TASK INSTRUCTIONS.
All lines in the records below that hold "neural" are to be shown.

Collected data
______________________________
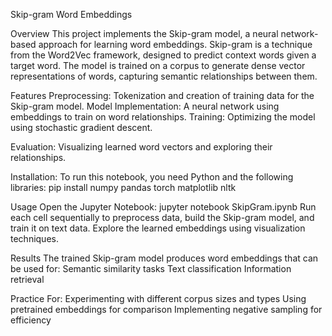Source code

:Skip-gram Word Embeddings

Overview
This project implements the Skip-gram model, a neural network-based approach for learning word embeddings. Skip-gram is a technique from the Word2Vec framework, designed to predict context words given a target word. The model is trained on a corpus to generate dense vector representations of words, capturing semantic relationships between them.

Features
Preprocessing: Tokenization and creation of training data for the Skip-gram model.
Model Implementation: A neural network using embeddings to train on word relationships.
Training: Optimizing the model using stochastic gradient descent.

Evaluation: Visualizing learned word vectors and exploring their relationships.

Installation: To run this notebook, you need Python and the following libraries: pip install numpy pandas torch matplotlib nltk

Usage
Open the Jupyter Notebook:
jupyter notebook SkipGram.ipynb
Run each cell sequentially to preprocess data, build the Skip-gram model, and train it on text data.
Explore the learned embeddings using visualization techniques.

Results
The trained Skip-gram model produces word embeddings that can be used for:
Semantic similarity tasks
Text classification
Information retrieval

Practice For: 
Experimenting with different corpus sizes and types
Using pretrained embeddings for comparison
Implementing negative sampling for efficiency
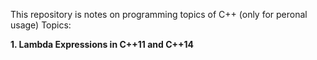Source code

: This repository is notes on programming topics of C++ (only for peronal usage)
Topics: 

__1. Lambda Expressions in C++11 and C++14__
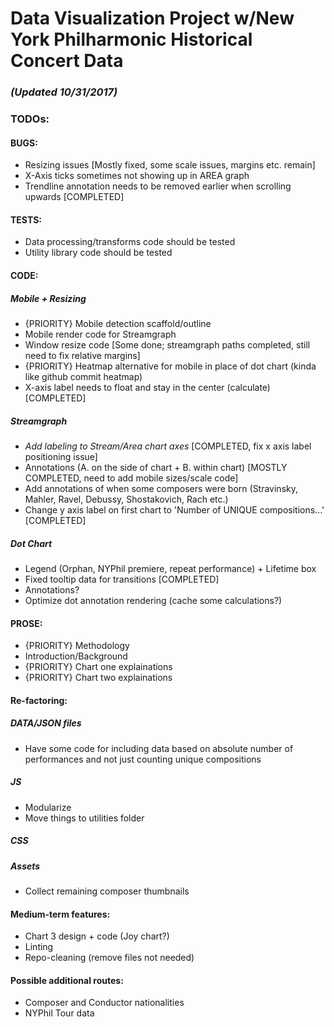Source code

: # Data Visualization Project w/New York Philharmonic Historical Concert Data

### _(Updated 10/31/2017)_

### TODOs: 

#### BUGS: 
* Resizing issues [Mostly fixed, some scale issues, margins etc. remain]
* X-Axis ticks sometimes not showing up in AREA graph
* Trendline annotation needs to be removed earlier when scrolling upwards [COMPLETED]

#### TESTS: 
* Data processing/transforms code should be tested 
* Utility library code should be tested 

#### CODE: 

##### Mobile + Resizing
* {PRIORITY} Mobile detection scaffold/outline
* Mobile render code for Streamgraph
* Window resize code [Some done; streamgraph paths completed, still need to fix relative margins]
* {PRIORITY} Heatmap alternative for mobile in place of dot chart (kinda like github commit heatmap)
* X-axis label needs to float and stay in the center (calculate) [COMPLETED]

##### Streamgraph
* *Add labeling to Stream/Area chart axes* [COMPLETED, fix x axis label positioning issue]
* Annotations (A. on the side of chart + B. within chart) [MOSTLY COMPLETED, need to add mobile sizes/scale code] 
* Add annotations of when some composers were born (Stravinsky, Mahler, Ravel, Debussy, Shostakovich, Rach etc.)
* Change y axis label on first chart to 'Number of UNIQUE compositions...' [COMPLETED]

##### Dot Chart 
* Legend (Orphan, NYPhil premiere, repeat performance) + Lifetime box
* Fixed tooltip data for transitions [COMPLETED]
* Annotations? 
* Optimize dot annotation rendering (cache some calculations?)

#### PROSE: 
* {PRIORITY} Methodology
* Introduction/Background
* {PRIORITY} Chart one explainations 
* {PRIORITY} Chart two explainations

#### Re-factoring: 

##### DATA/JSON files 
* Have some code for including data based on absolute number of performances and not just counting unique compositions

##### JS
* Modularize 
* Move things to utilities folder 

##### CSS

##### Assets 
* Collect remaining composer thumbnails 

#### Medium-term features: 
* Chart 3 design + code (Joy chart?)
* Linting
* Repo-cleaning (remove files not needed)

#### Possible additional routes: 

* Composer and Conductor nationalities
* NYPhil Tour data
______________________________
TASK SOLUTION.
This project implements the Skip-gram model, a neural network-based approach for learning word embeddings. Skip-gram is a technique from the Word2Vec framework, designed to predict context words given a target word. The model is trained on a corpus to generate dense vector representations of words, capturing semantic relationships between them.
Model Implementation: A neural network using embeddings to train on word relationships.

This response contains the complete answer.